Licenziamento per appropriazione: è giusta causa anche senza reato

Il licenziamento per appropriazione di beni aziendali da parte di un dipendente rappresenta una delle questioni più delicate nel diritto del lavoro. La recente ordinanza della Corte di Cassazione ha fornito chiarimenti cruciali, distinguendo nettamente l’illecito disciplinare dal reato penale di appropriazione indebita. La Corte ha stabilito che la rottura del rapporto di fiducia è sufficiente a giustificare il licenziamento per giusta causa, indipendentemente dalla configurabilità di un reato.

I Fatti del Caso: Il Prelievo dalla Cassa e il Licenziamento

Il caso esaminato riguarda un lavoratore licenziato per giusta causa da un’azienda dopo che un controllo contabile aveva rivelato un ammanco di 1.300 euro. Il dipendente aveva ammesso di aver prelevato la somma dalla cassa del punto vendita a lui affidato per far fronte a esigenze personali. Sia il Tribunale di primo grado sia la Corte d’Appello avevano confermato la legittimità del licenziamento, ritenendo che la condotta del lavoratore avesse irrimediabilmente compromesso il vincolo fiduciario.

Il Ricorso in Cassazione: La Difesa del Lavoratore

Il lavoratore ha impugnato la decisione davanti alla Corte di Cassazione, basando la sua difesa su un’argomentazione principale: il termine “appropriazione” utilizzato nel codice disciplinare aziendale doveva essere interpretato secondo la nozione penalistica di “appropriazione indebita” (art. 646 c.p.). Secondo questa tesi, per giustificare il licenziamento, il datore di lavoro avrebbe dovuto dimostrare non solo il prelievo del denaro, ma anche tutti gli elementi tipici del reato, come il dolo specifico (l’intenzione di trarre un profitto ingiusto) e il carattere definitivo dell’appropriazione. Il dipendente sosteneva di aver semplicemente ammesso l’asportazione del denaro, non la volontà di non restituirlo.

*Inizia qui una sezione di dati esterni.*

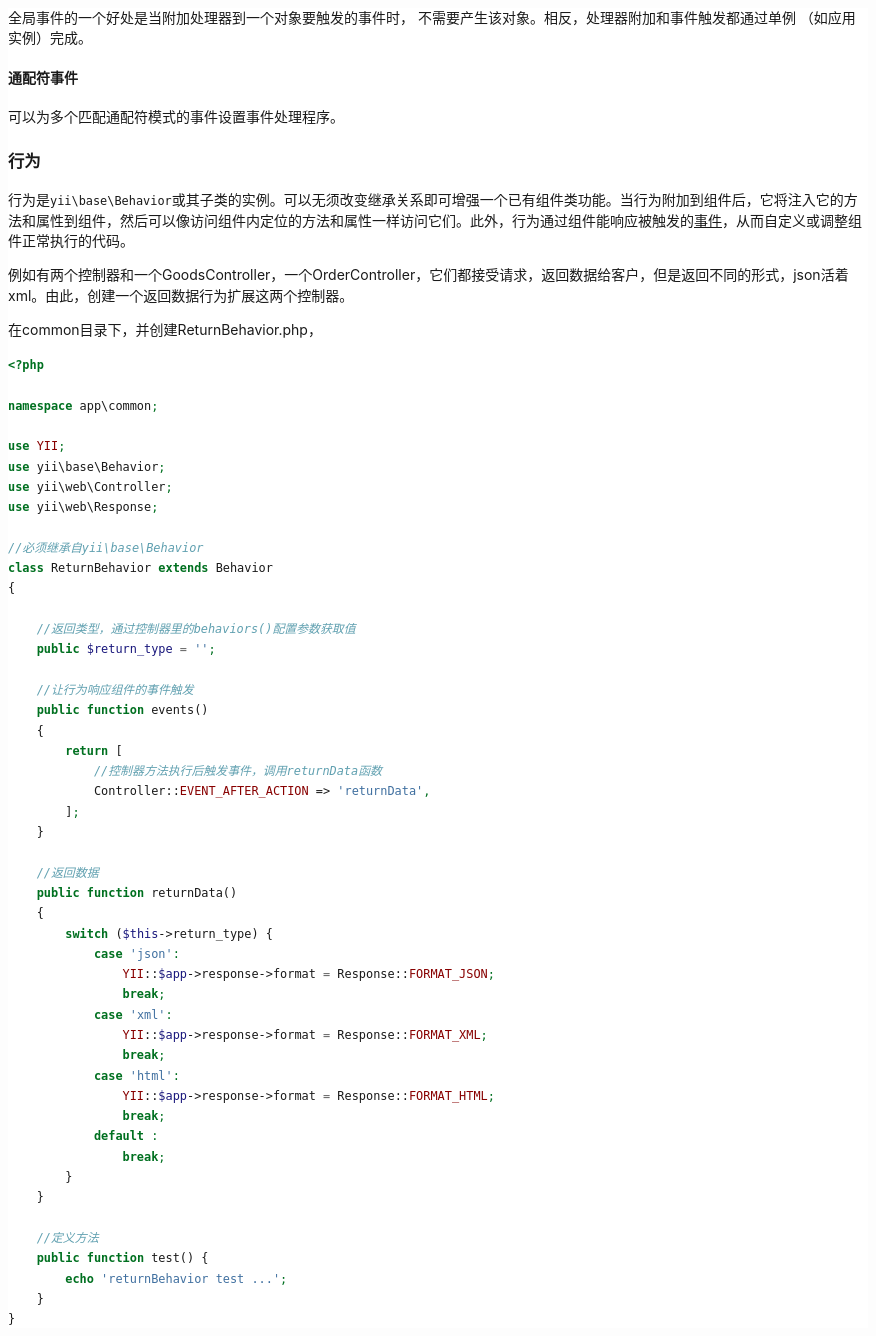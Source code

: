 全局事件的一个好处是当附加处理器到一个对象要触发的事件时， 不需要产生该对象。相反，处理器附加和事件触发都通过单例 （如应用实例）完成。

#### 通配符事件

可以为多个匹配通配符模式的事件设置事件处理程序。

### 行为

行为是`yii\base\Behavior`或其子类的实例。可以无须改变继承关系即可增强一个已有组件类功能。当行为附加到组件后，它将注入它的方法和属性到组件，然后可以像访问组件内定位的方法和属性一样访问它们。此外，行为通过组件能响应被触发的[事件](https://www.yiichina.com/doc/guide/2.0/basic-events)，从而自定义或调整组件正常执行的代码。

例如有两个控制器和一个GoodsController，一个OrderController，它们都接受请求，返回数据给客户，但是返回不同的形式，json活着xml。由此，创建一个返回数据行为扩展这两个控制器。

在common目录下，并创建ReturnBehavior.php，

```php
<?php
 
namespace app\common;
 
use YII;
use yii\base\Behavior;
use yii\web\Controller;
use yii\web\Response;
 
//必须继承自yii\base\Behavior
class ReturnBehavior extends Behavior
{
 
    //返回类型，通过控制器里的behaviors()配置参数获取值
    public $return_type = '';
 
    //让行为响应组件的事件触发
    public function events()
    {
        return [
            //控制器方法执行后触发事件，调用returnData函数
            Controller::EVENT_AFTER_ACTION => 'returnData',
        ];
    }
 
    //返回数据
    public function returnData()
    {
        switch ($this->return_type) {
            case 'json':
                YII::$app->response->format = Response::FORMAT_JSON;
                break;
            case 'xml':
                YII::$app->response->format = Response::FORMAT_XML;
                break;
            case 'html':
                YII::$app->response->format = Response::FORMAT_HTML;
                break;
            default :
                break;
        }
    }
 
    //定义方法
    public function test() {
        echo 'returnBehavior test ...';
    }
}
```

Le Motivazioni della Corte di Cassazione

La Suprema Corte ha respinto integralmente il ricorso, fornendo motivazioni che consolidano un importante principio in materia di diritto del lavoro. I giudici hanno chiarito che l’illecito disciplinare e l’illecito penale viaggiano su binari paralleli ma distinti.

Il codice disciplinare aziendale, nel prevedere il licenziamento per appropriazione di beni o denaro, delinea una fattispecie disciplinare autonoma. Il suo scopo non è punire un reato, ma sanzionare una condotta che viola gravemente gli obblighi contrattuali e, soprattutto, il rapporto fiduciario. Questo rapporto è l’elemento essenziale che lega datore di lavoro e dipendente.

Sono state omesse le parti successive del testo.